Во втором разделе «Памятки» отец Александр говорит о литургической практике и необходимости разъяснять верующим центральное значение литургии по сравнению с церковными молитвами (акафистами, водосвятиями и т. д.), поскольку «Евхаристия заповедована нам Самим Господом». И хотя, как пишет отец Александр, людям нередко кажется, что главный момент службы — это «Херувимская песнь», но это неверно, поскольку основное значение имеет Евхаристический канон, прелюдией к которому и является вся предшествующая ему часть литургии.

Третий раздел «Памятки» посвящен проповеди как одной из важнейших сторон пастырства. Отец Александр пишет о том, что «священник должен знать своих прихожан: их жизнь, уровень и представления. Проповедь, игнорирующая конкретную аудиторию, не дойдет до слушателей». И только горячая вера священника, которая «должна быть средоточием его жизни, мыслей, интересов», сможет пробудить «теплохладных» людей, которых всегда так много.

Очевидно, что в своем пастырском служении отец Александр всегда руководствовался этими принципами, но оставленное им в виде «Памятки» резюме имеет непреходящее значение для любого человека, задумавшегося о пути священства.

Протоиерей Владимир Архипов вспоминает, как отец Александр твердо сказал о том, что в отношении выбора пути священства или монастырского служения нужно быть, прежде всего, принципиально честным перед самим собой, чтобы этот выбор не был иллюстрацией известной поговорки «На тебе, Боже, что мне негоже». Отец Александр был убежден в том, что приступать к священническому служению следует не с пораженческой позиции (когда, например, выгнали с работы и развелся с женой), а с вершины успеха человека в «светской» жизни[286].
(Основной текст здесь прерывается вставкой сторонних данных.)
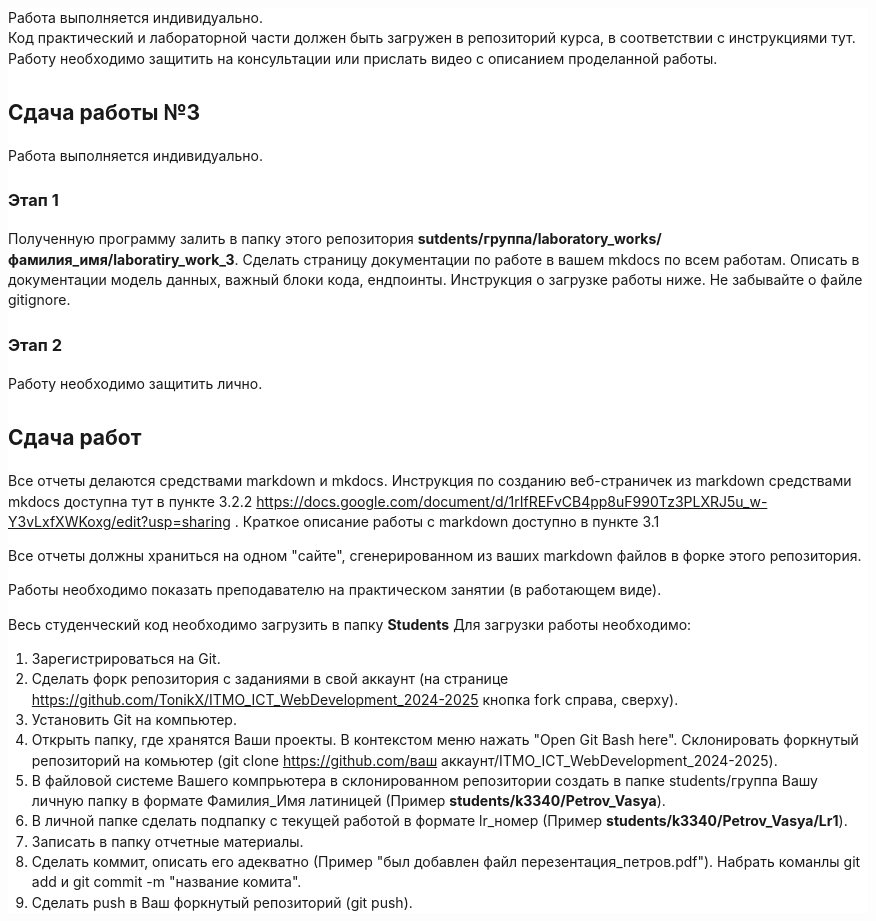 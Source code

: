 Работа выполняется индивидуально.<br>
Код практический и лабораторной части должен быть загружен в репозиторий курса, в соответствии с инструкциями тут.<br>
Работу необходимо защитить на консультации или прислать видео с описанием проделанной работы.<br>

## Сдача работы №3

Работа выполняется индивидуально.<br>

### Этап 1
Полученную программу залить в папку этого репозитория **sutdents/группа/laboratory_works/фамилия_имя/laboratiry_work_3**. 
Сделать страницу документации по работе в вашем mkdocs по всем работам. Описать в документации модель данных, важный блоки кода, ендпоинты.
Инструкция о загрузке работы ниже. Не забывайте о файле gitignore.

### Этап 2
Работу необходимо защитить лично.

## Сдача работ

Все отчеты делаются средствами markdown и mkdocs. Инструкция по созданию веб-страничек из markdown средствами mkdocs доступна тут в пункте 3.2.2 https://docs.google.com/document/d/1rIfREFvCB4pp8uF990Tz3PLXRJ5u_w-Y3vLxfXWKoxg/edit?usp=sharing . Краткое описание работы с markdown доступно в пункте 3.1

Все отчеты должны храниться на одном "сайте", сгенерированном из ваших markdown файлов в форке этого репозитория.

Работы необходимо показать преподавателю на практическом занятии (в работающем виде).

Весь студенческий код необходимо загрузить в папку **Students**
Для загрузки работы необходимо:

1. Зарегистрироваться на Git.
2. Сделать форк репозитория с заданиями в свой аккаунт (на странице https://github.com/TonikX/ITMO_ICT_WebDevelopment_2024-2025 кнопка fork справа, сверху).
3. Установить Git на компьютер.
4. Открыть папку, где хранятся Ваши проекты. В контекстом меню нажать "Open Git Bash here". Склонировать форкнутый репозиторий на комьютер (git clone https://github.com/ваш аккаунт/ITMO_ICT_WebDevelopment_2024-2025).
5. В файловой системе Вашего компрьютера в склонированном репозитории создать в папке students/группа Вашу личную папку в формате Фамилия_Имя латиницей (Пример **students/k3340/Petrov_Vasya**).
6. В личной папке сделать подпапку с текущей работой в формате lr_номер (Пример **students/k3340/Petrov_Vasya/Lr1**).
7. Записать в папку отчетные материалы.
8. Сделать коммит, описать его адекватно (Пример "был добавлен файл перезентация_петров.pdf"). Набрать команлы git add и git commit -m "название комита".
9. Сделать push в Ваш форкнутый репозиторий (git push).
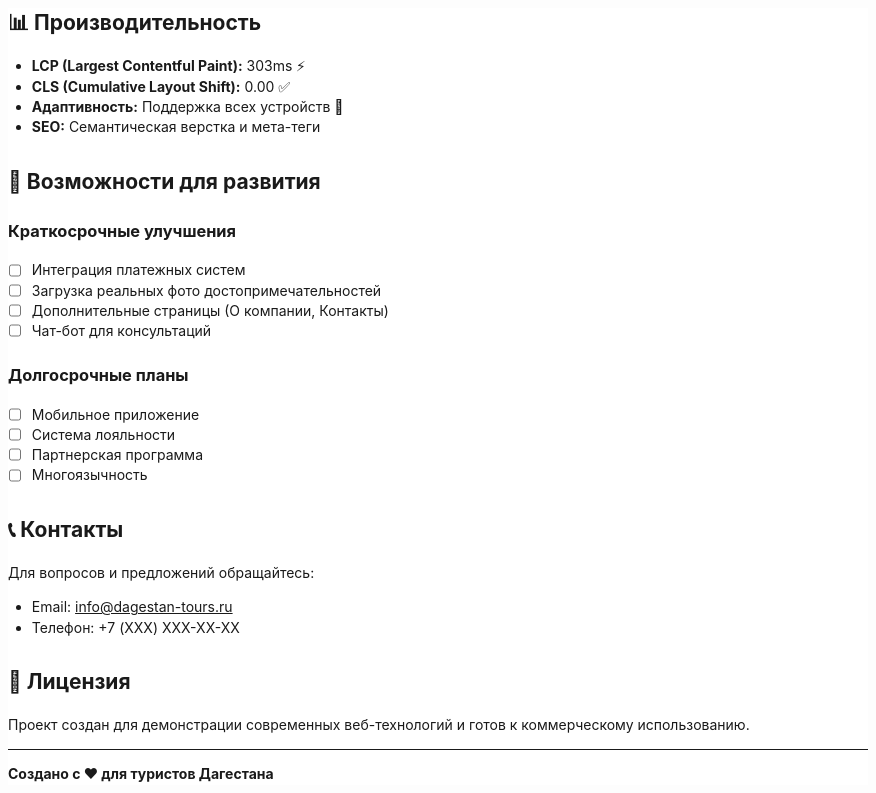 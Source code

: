 ## 📊 Производительность

- **LCP (Largest Contentful Paint):** 303ms ⚡
- **CLS (Cumulative Layout Shift):** 0.00 ✅
- **Адаптивность:** Поддержка всех устройств 📱
- **SEO:** Семантическая верстка и мета-теги

## 🎯 Возможности для развития

### Краткосрочные улучшения
- [ ] Интеграция платежных систем
- [ ] Загрузка реальных фото достопримечательностей
- [ ] Дополнительные страницы (О компании, Контакты)
- [ ] Чат-бот для консультаций

### Долгосрочные планы
- [ ] Мобильное приложение
- [ ] Система лояльности
- [ ] Партнерская программа
- [ ] Многоязычность

## 📞 Контакты

Для вопросов и предложений обращайтесь:
- Email: info@dagestan-tours.ru
- Телефон: +7 (XXX) XXX-XX-XX

## 📄 Лицензия

Проект создан для демонстрации современных веб-технологий и готов к коммерческому использованию.

---

**Создано с ❤️ для туристов Дагестана** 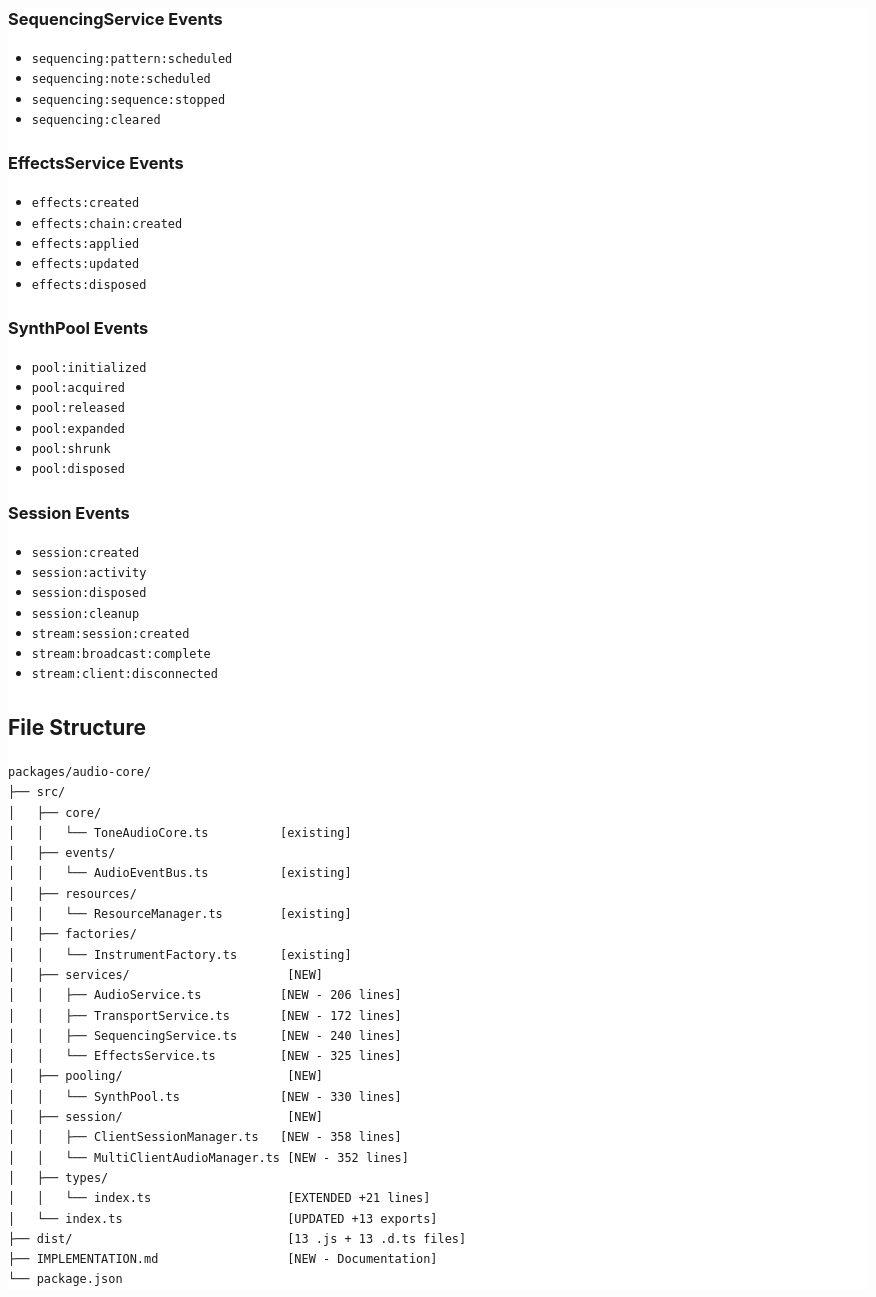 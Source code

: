 ### SequencingService Events
- `sequencing:pattern:scheduled`
- `sequencing:note:scheduled`
- `sequencing:sequence:stopped`
- `sequencing:cleared`

### EffectsService Events
- `effects:created`
- `effects:chain:created`
- `effects:applied`
- `effects:updated`
- `effects:disposed`

### SynthPool Events
- `pool:initialized`
- `pool:acquired`
- `pool:released`
- `pool:expanded`
- `pool:shrunk`
- `pool:disposed`

### Session Events
- `session:created`
- `session:activity`
- `session:disposed`
- `session:cleanup`
- `stream:session:created`
- `stream:broadcast:complete`
- `stream:client:disconnected`

## File Structure

```
packages/audio-core/
├── src/
│   ├── core/
│   │   └── ToneAudioCore.ts          [existing]
│   ├── events/
│   │   └── AudioEventBus.ts          [existing]
│   ├── resources/
│   │   └── ResourceManager.ts        [existing]
│   ├── factories/
│   │   └── InstrumentFactory.ts      [existing]
│   ├── services/                      [NEW]
│   │   ├── AudioService.ts           [NEW - 206 lines]
│   │   ├── TransportService.ts       [NEW - 172 lines]
│   │   ├── SequencingService.ts      [NEW - 240 lines]
│   │   └── EffectsService.ts         [NEW - 325 lines]
│   ├── pooling/                       [NEW]
│   │   └── SynthPool.ts              [NEW - 330 lines]
│   ├── session/                       [NEW]
│   │   ├── ClientSessionManager.ts   [NEW - 358 lines]
│   │   └── MultiClientAudioManager.ts [NEW - 352 lines]
│   ├── types/
│   │   └── index.ts                   [EXTENDED +21 lines]
│   └── index.ts                       [UPDATED +13 exports]
├── dist/                              [13 .js + 13 .d.ts files]
├── IMPLEMENTATION.md                  [NEW - Documentation]
└── package.json
```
Каким запомнили отца Александра прихожане и близкие в середине 1980-х годов?

«Долгожданный телефонный звонок. „Доктор? Здравствуй. Это я, Алик… здесь, недалеко. Будешь дома? Выезжаю… Горячая вода у тебя есть?“

Приходило живое Счастье, — вспоминает Владимир Леви. — В шляпе, при бороде, с портфелем, всегда туго набитым книгами и бумагами, — Счастье, сразу бравшееся за телефон, полное забот о ком и о чем угодно, но не о себе, меньше всего беспокоившееся об условностях (какой духовный отец назовет себя чаду своим детским домашним именем?), — Счастье, которое можно было обнять, усадить за стол, накормить, освежить душем, уложить расслабиться, помассировать (иной раз добирался умученный, отдувающийся, с болями…)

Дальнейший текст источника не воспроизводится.